* **Problem to work on**:
In the entries that follow, the line with "then the detector" opens the range and the line with "For this experiment, the" closes it; repeat that range exactly, both lines included.

═══ Input material

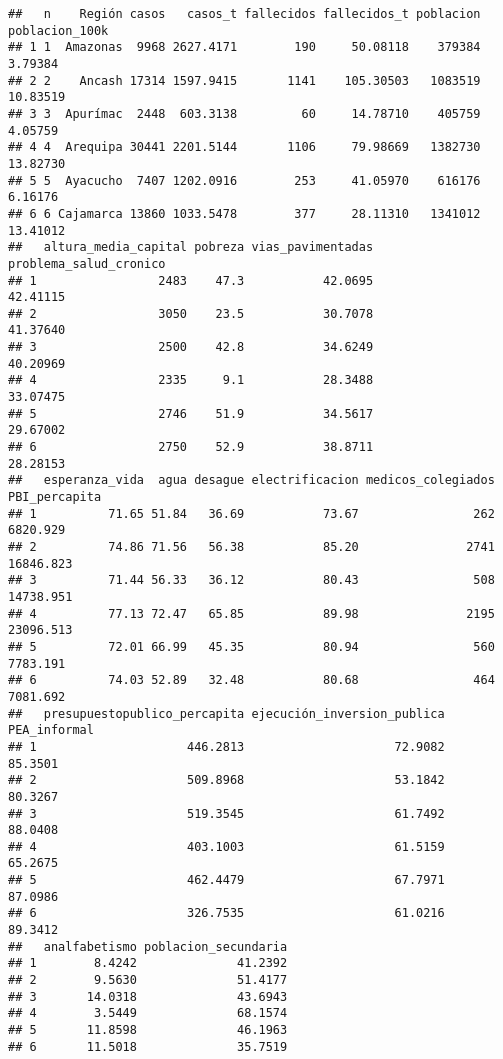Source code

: \documentclass[
]{article}
\begin{document}
\begin{verbatim}
##   n    Región casos   casos_t fallecidos fallecidos_t poblacion poblacion_100k
## 1 1  Amazonas  9968 2627.4171        190     50.08118    379384        3.79384
## 2 2    Ancash 17314 1597.9415       1141    105.30503   1083519       10.83519
## 3 3  Apurímac  2448  603.3138         60     14.78710    405759        4.05759
## 4 4  Arequipa 30441 2201.5144       1106     79.98669   1382730       13.82730
## 5 5  Ayacucho  7407 1202.0916        253     41.05970    616176        6.16176
## 6 6 Cajamarca 13860 1033.5478        377     28.11310   1341012       13.41012
##   altura_media_capital pobreza vias_pavimentadas problema_salud_cronico
## 1                 2483    47.3           42.0695               42.41115
## 2                 3050    23.5           30.7078               41.37640
## 3                 2500    42.8           34.6249               40.20969
## 4                 2335     9.1           28.3488               33.07475
## 5                 2746    51.9           34.5617               29.67002
## 6                 2750    52.9           38.8711               28.28153
##   esperanza_vida  agua desague electrificacion medicos_colegiados PBI_percapita
## 1          71.65 51.84   36.69           73.67                262      6820.929
## 2          74.86 71.56   56.38           85.20               2741     16846.823
## 3          71.44 56.33   36.12           80.43                508     14738.951
## 4          77.13 72.47   65.85           89.98               2195     23096.513
## 5          72.01 66.99   45.35           80.94                560      7783.191
## 6          74.03 52.89   32.48           80.68                464      7081.692
##   presupuestopublico_percapita ejecución_inversion_publica PEA_informal
## 1                     446.2813                     72.9082      85.3501
## 2                     509.8968                     53.1842      80.3267
## 3                     519.3545                     61.7492      88.0408
## 4                     403.1003                     61.5159      65.2675
## 5                     462.4479                     67.7971      87.0986
## 6                     326.7535                     61.0216      89.3412
##   analfabetismo poblacion_secundaria
## 1        8.4242              41.2392
## 2        9.5630              51.4177
## 3       14.0318              43.6943
## 4        3.5449              68.1574
## 5       11.8598              46.1963
## 6       11.5018              35.7519
\end{verbatim}
\end{document}
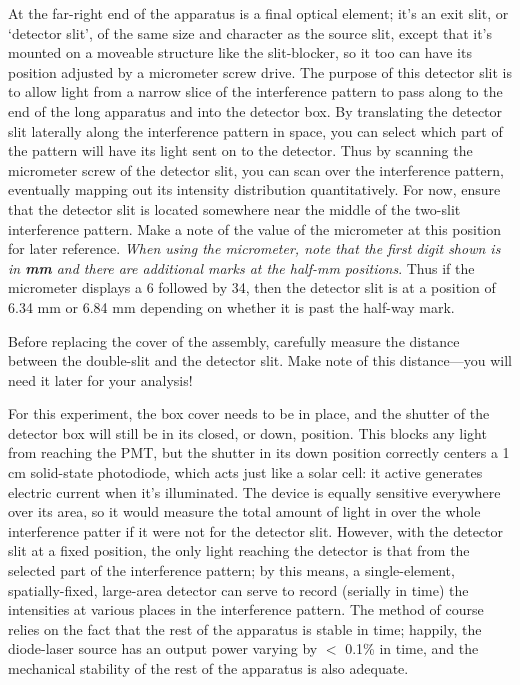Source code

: \documentclass[11pt]{article}
\begin{document}

At the far-right end of the apparatus is a final optical element; it’s an exit
slit, or ‘detector slit’, of the same size and character as the source slit,
except that it’s mounted on a moveable structure like the slit-blocker, so it
too can have its position adjusted by a micrometer screw drive. The purpose of
this detector slit is to allow light from a narrow slice of the interference
pattern to pass along to the end of the long apparatus and into the detector
box. By translating the detector slit laterally along the interference pattern
in space, you can select which part of the pattern will have its light sent on
to the detector. Thus by scanning the micrometer screw of the detector slit, you
can scan over the interference pattern, eventually mapping out its intensity
distribution quantitatively. For now, ensure that the detector slit is located
somewhere near the middle of the two-slit interference pattern. Make a note of the
value of the micrometer at this position for later reference. \textit{When using the 
micrometer, note that the first digit shown is in \textbf{mm} and there are additional 
marks at the half-mm positions}. Thus if the micrometer displays a 6 followed by 34, 
then the detector slit is at a position of 6.34 mm or 6.84 mm depending on whether
it is past the half-way mark.

Before replacing the cover of the assembly, carefully measure the distance between
the double-slit and the detector slit. Make note of this distance---you will need it later for your analysis!

\vspace{5mm}


For this experiment, the box cover needs to be in place, and the shutter of the
detector box will still be in its closed, or down, position. This blocks any
light from reaching the PMT, but the shutter in its down position correctly
centers a 1 cm solid-state photodiode, which acts just like a solar cell: it
active generates electric current when it’s illuminated. The device is
equally sensitive everywhere over its area, so it would measure the total amount
of light in over the whole interference patter if it were not for the detector slit.
However, with the detector slit at a fixed position, the only light reaching the 
detector is that from the selected part of the interference pattern; by this means, a single-element, spatially-fixed, large-area detector can serve to record (serially in
time) the intensities at various places in the interference pattern. The method
of course relies on the fact that the rest of the apparatus is stable in time;
happily, the diode-laser source has an output power varying by $<$ 0.1\% in time,
and the mechanical stability of the rest of the apparatus is also adequate.
\end{document}
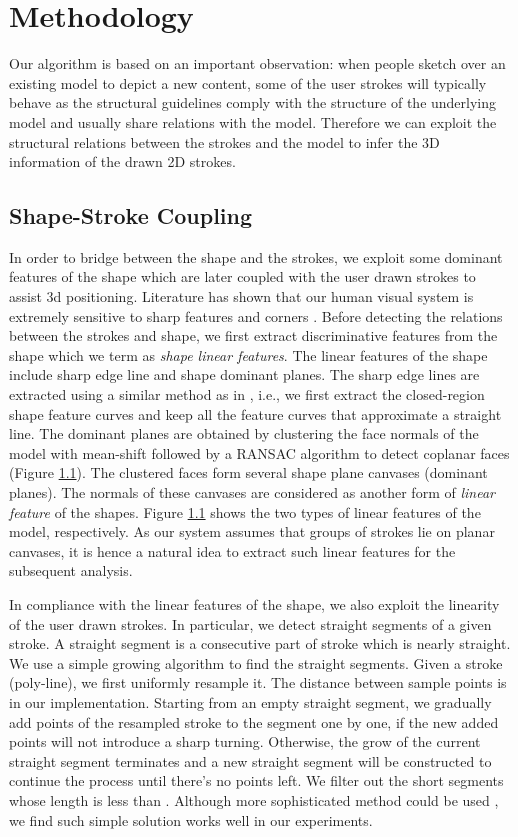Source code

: \section{Methodology}

Our algorithm is based on an important observation: when people sketch over an existing model to depict a new content, some of the user strokes will typically behave as the structural guidelines comply with the structure of the underlying model and usually share relations with the model. Therefore we can exploit the structural relations between the strokes and the model to infer the 3{D} information of the drawn 2{D} strokes.


\subsection{Shape-Stroke Coupling}
In order to bridge between the shape and the strokes, we exploit some dominant features of the shape which are later coupled with the user drawn strokes to assist 3{d} positioning. Literature has shown that our human visual system is extremely sensitive to sharp features and corners \cite{line drawing}. Before detecting the relations between the strokes and shape, we first extract discriminative features from the shape which we term as \emph{shape linear features}. The linear features of the shape include sharp edge line and shape dominant planes. The sharp edge lines are extracted using a similar method as in \ca{[Iwire]}, i.e., we first extract the closed-region shape feature curves and keep all the feature curves that approximate a straight line. The dominant planes are obtained by clustering the face normals of the model with mean-shift followed by a RANSAC algorithm to detect coplanar faces (Figure \ref{}). The clustered faces form several shape plane canvases (dominant planes). The normals of these canvases are considered as another form of \emph{linear feature} of the shapes. Figure \ref{} shows the two types of linear features of the  model, respectively. As our system assumes that groups of strokes lie on planar canvases, it is hence a natural idea to extract such linear features for the subsequent analysis.

In compliance with the linear features of the shape, we also exploit the linearity of the user drawn strokes. In particular, we detect straight segments of a given stroke. A straight segment is a consecutive part of stroke which is nearly straight. We use a simple growing algorithm to find the straight segments. Given a stroke (poly-line), we first uniformly resample it. The distance between sample points is \ca{10px} in our implementation. Starting from an empty straight segment, we gradually add points of the resampled stroke to the segment one by one, if the new added points will not introduce a sharp turning. Otherwise, the grow of the current straight segment terminates and a new straight segment will be constructed to continue the process until there's no points left. We filter out the short segments whose length is less than \ca{50px}. Although more sophisticated method could be used \cite{Zheng2016}, we find such simple solution works well in our experiments.

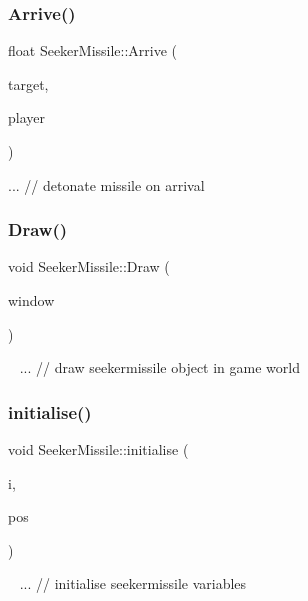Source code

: \subsubsection{\texorpdfstring{Arrive()}{Arrive()}}
{\footnotesize\ttfamily float Seeker\+Missile\+::\+Arrive (\begin{DoxyParamCaption}\item[{sf\+::\+Vector2f}]{target,  }\item[{\mbox{\hyperlink{class_player}{Player}} $\ast$}]{player }\end{DoxyParamCaption})}

... // detonate missile on arrival\mbox{\label{class_seeker_missile_a8744918a81a590920c2555ac68dac04c}} 
\subsubsection{\texorpdfstring{Draw()}{Draw()}}
{\footnotesize\ttfamily void Seeker\+Missile\+::\+Draw (\begin{DoxyParamCaption}\item[{sf\+::\+Render\+Window \&}]{window }\end{DoxyParamCaption})}

~\newline
... // draw seekermissile object in game world\mbox{\label{class_seeker_missile_a09c20c51520a2ee6c3282d7284ec1528}} 
\subsubsection{\texorpdfstring{initialise()}{initialise()}}
{\footnotesize\ttfamily void Seeker\+Missile\+::initialise (\begin{DoxyParamCaption}\item[{int}]{i,  }\item[{sf\+::\+Vector2f}]{pos }\end{DoxyParamCaption})}

~\newline
... // initialise seekermissile variables\mbox{\label{class_seeker_missile_a1fe0f447573c340c2a11c0313ebf9ea2}}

══════

* **Answer space**:
then the detector slit is at a position of 6.34 mm or 6.84 mm depending on whether
it is past the half-way mark.

Before replacing the cover of the assembly, carefully measure the distance between
the double-slit and the detector slit. Make note of this distance---you will need it later for your analysis!

\vspace{5mm}


For this experiment, the box cover needs to be in place, and the shutter of the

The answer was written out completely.